Watching The Deadliest Warrior on Spike TV is actually a guilty pleasure of mine. I’ve actually seen every episode…and there are very few shows that hold that distinction with me. In spite of this, I can’t honestly say I was especially pumped when they announced that there would be a Deadliest Warrior video game…never mind that it would be a fighting game. Of course, however, the burden of reviewing the title fell to me, and here I am to tell you that this game isn’t especially good…but not horrifyingly bad.
The Deadliest Warrior TV show on Spike TV is, as Joe Rogan once commented, what you would get if you handed over millions of dollars to a ten year-old. The show itself attempts to determine who would win if two legendary soldiers of years passed (or, occasionally, modern day warriors) faced off. This is done by running tests on the various trademark weapons for each warrior, and stacking them against each other. The numbers (that you rarely actually see, and that are only occasionally presented) are then put into a computer simulator and a winner is determined (How? Well, they don’t tell us).
Deadliest Warrior: The Game, on the other hand, takes a more direct approach to this method. It lets the guys actually fight, in the form of a free-roaming, arena-based fighting game. If there was one game that Deadliest Warrior mirrors, it would be Squaresoft’s Bushido Blade on the PS1. DWTG pits the two warriors against each other in a nice, rectangular stage. Each has several weapons to choose from, as seen in the show, and a very, very short life bar to work with. Pepper in some “disabling hits”, where an opponent can be hobbled by a strike to the leg or arm, and gratuitous dismemberment and call it a game.

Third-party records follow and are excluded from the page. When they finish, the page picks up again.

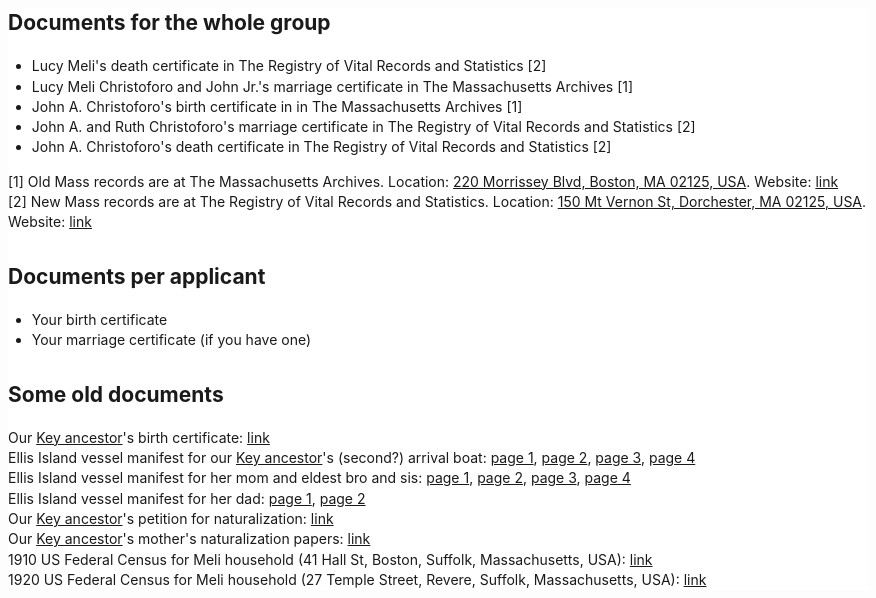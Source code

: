 ## Documents for the whole group
- Lucy Meli's death certificate in The Registry of Vital Records and Statistics [2]
- Lucy Meli Christoforo and John Jr.'s marriage certificate in The Massachusetts Archives [1]
- John A. Christoforo's birth certificate in in The Massachusetts Archives [1]
- John A. and Ruth Christoforo's marriage certificate in The Registry of Vital Records and Statistics [2]
- John A. Christoforo's death certificate in The Registry of Vital Records and Statistics [2]

[1] Old Mass records are at The Massachusetts Archives. Location: [220 Morrissey Blvd, Boston, MA 02125, USA](https://goo.gl/maps/qMFWnhYX6arBT3BE9). Website: [link](http://www.sec.state.ma.us/arc/archrs/hrsidx.htm)  
[2] New Mass records are at The Registry of Vital Records and Statistics. Location: [150 Mt Vernon St, Dorchester, MA 02125, USA](https://goo.gl/maps/ndzrqTSvGG3H3Mww7). Website: [link](https://www.mass.gov/orgs/registry-of-vital-records-and-statistics)  

## Documents per applicant
- Your birth certificate
- Your marriage certificate (if you have one)

## Some old documents
Our [Key ancestor](/README.md#Key_ancestor)'s birth certificate: [link](/media/birth_lucia_meli.jpg)  
Ellis Island vessel manifest for our [Key ancestor](/README.md#Key_ancestor)'s (second?) arrival boat: [page 1](/media/NYT715_1359-0908.jpg), [page 2](/media/NYT715_1359-0909.jpg), [page 3](/media/NYT715_1359-0910.jpg), [page 4](/media/NYT715_1359-0911.jpg)  
Ellis Island vessel manifest for her mom and eldest bro and sis: [page 1](/media/NYT715_1027-0853.jpg), [page 2](/media/NYT715_1027-0854.jpg), [page 3](/media/NYT715_1027-0856.jpg), [page 4](/media/NYT715_1027-0857.jpg)  
Ellis Island vessel manifest for her dad: [page 1](/media/NYT715_928-0149.jpg), [page 2](/media/NYT715_928-0150.jpg)  
Our [Key ancestor](/README.md#Key_ancestor)'s petition for naturalization: [link](/media/m1368_283-001120.jpg)  
Our [Key ancestor](/README.md#Key_ancestor)'s mother's naturalization papers: [link](/media/007774850_01493.jpg)  
1910 US Federal Census for Meli household (41 Hall St, Boston, Suffolk, Massachusetts, USA): [link](/media/31111_4330097-00780.jpg)  
1920 US Federal Census for Meli household (27 Temple Street, Revere, Suffolk, Massachusetts, USA): [link](/media/4311569-00303.jpg)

The game itself is incredibly remedial. There are some elementary three-hit combos, and some situational moves, but the rounds are so short that the game boils down to defensive posturing and using quick, safe strikes. On top of all this, the gameplay is mired by glitches (a man can have his arm cut off, but still fight normally, with the weapon floating where his hand would be), balance issues (the Apache Warrior can kill an opponent with one combo) and sudden, random slowdown. On top of everything else, there is a very humble eight selectable characters to choose from, even though the show has featured many other potential candidates.
So what does the game do well? Well, it looks pretty damn good, with some quality graphics and decent environments that characters can fight in. There’s also a deceptively solid online mode that allows for the quick, reactive fighting the game requires.

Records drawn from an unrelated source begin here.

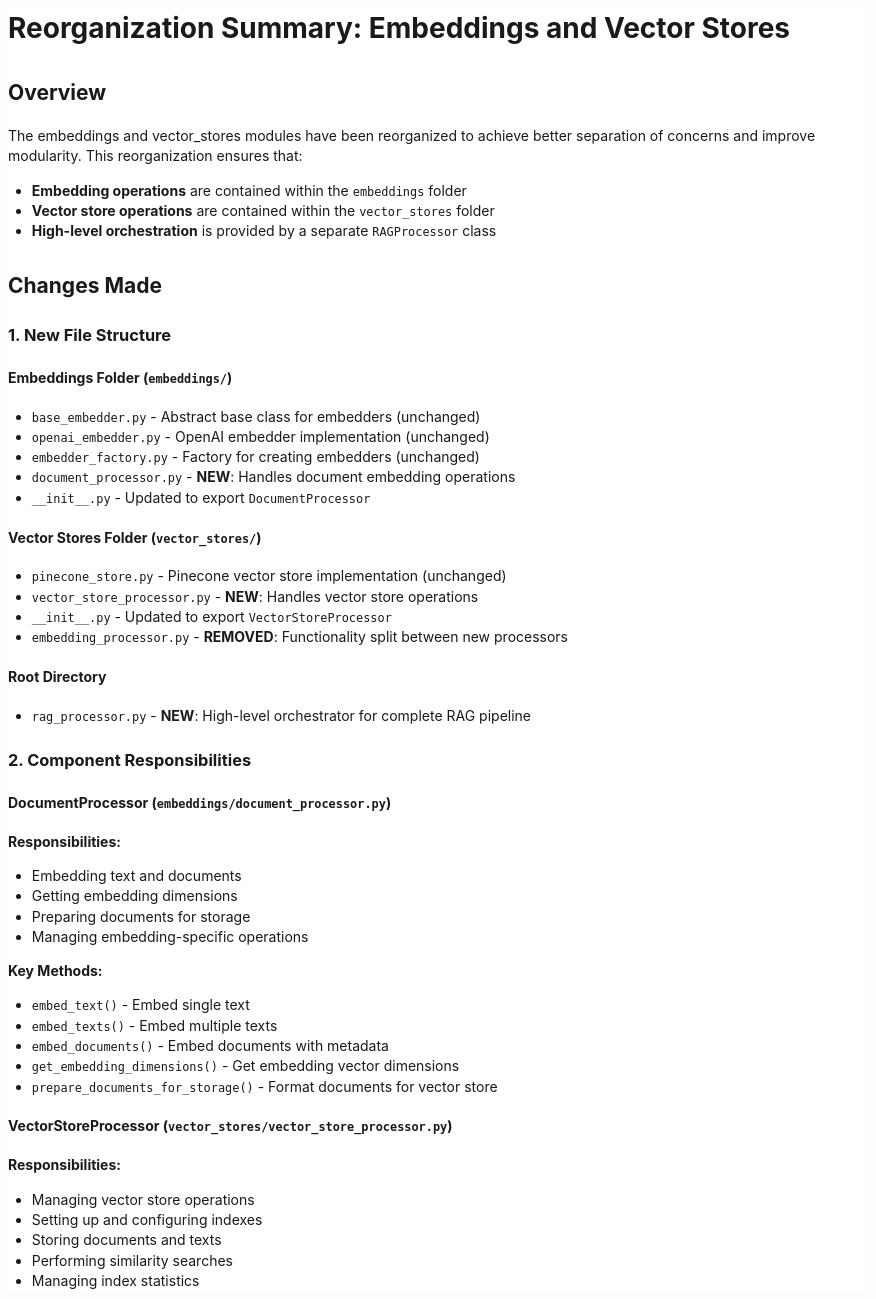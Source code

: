 # Reorganization Summary: Embeddings and Vector Stores

## Overview

The embeddings and vector_stores modules have been reorganized to achieve better separation of concerns and improve modularity. This reorganization ensures that:

- **Embedding operations** are contained within the `embeddings` folder
- **Vector store operations** are contained within the `vector_stores` folder
- **High-level orchestration** is provided by a separate `RAGProcessor` class

## Changes Made

### 1. New File Structure

#### Embeddings Folder (`embeddings/`)
- `base_embedder.py` - Abstract base class for embedders (unchanged)
- `openai_embedder.py` - OpenAI embedder implementation (unchanged)
- `embedder_factory.py` - Factory for creating embedders (unchanged)
- `document_processor.py` - **NEW**: Handles document embedding operations
- `__init__.py` - Updated to export `DocumentProcessor`

#### Vector Stores Folder (`vector_stores/`)
- `pinecone_store.py` - Pinecone vector store implementation (unchanged)
- `vector_store_processor.py` - **NEW**: Handles vector store operations
- `__init__.py` - Updated to export `VectorStoreProcessor`
- `embedding_processor.py` - **REMOVED**: Functionality split between new processors

#### Root Directory
- `rag_processor.py` - **NEW**: High-level orchestrator for complete RAG pipeline

### 2. Component Responsibilities

#### DocumentProcessor (`embeddings/document_processor.py`)
**Responsibilities:**
- Embedding text and documents
- Getting embedding dimensions
- Preparing documents for storage
- Managing embedding-specific operations

**Key Methods:**
- `embed_text()` - Embed single text
- `embed_texts()` - Embed multiple texts
- `embed_documents()` - Embed documents with metadata
- `get_embedding_dimensions()` - Get embedding vector dimensions
- `prepare_documents_for_storage()` - Format documents for vector store

#### VectorStoreProcessor (`vector_stores/vector_store_processor.py`)
**Responsibilities:**
- Managing vector store operations
- Setting up and configuring indexes
- Storing documents and texts
- Performing similarity searches
- Managing index statistics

The thing is, this doesn’t come close to making up for the flaws that reach the core of the game. The combat, plain and simple, feels hurried. That isn’t excusable. Add in the fact that there are just so many great fighting games available on the Live Arcade right now, and there’s no reason to even consider buying this game. Hell, if you want to bang with a ninja, pirate, samurai, and such…you can just buy Soul Calibur for the same price.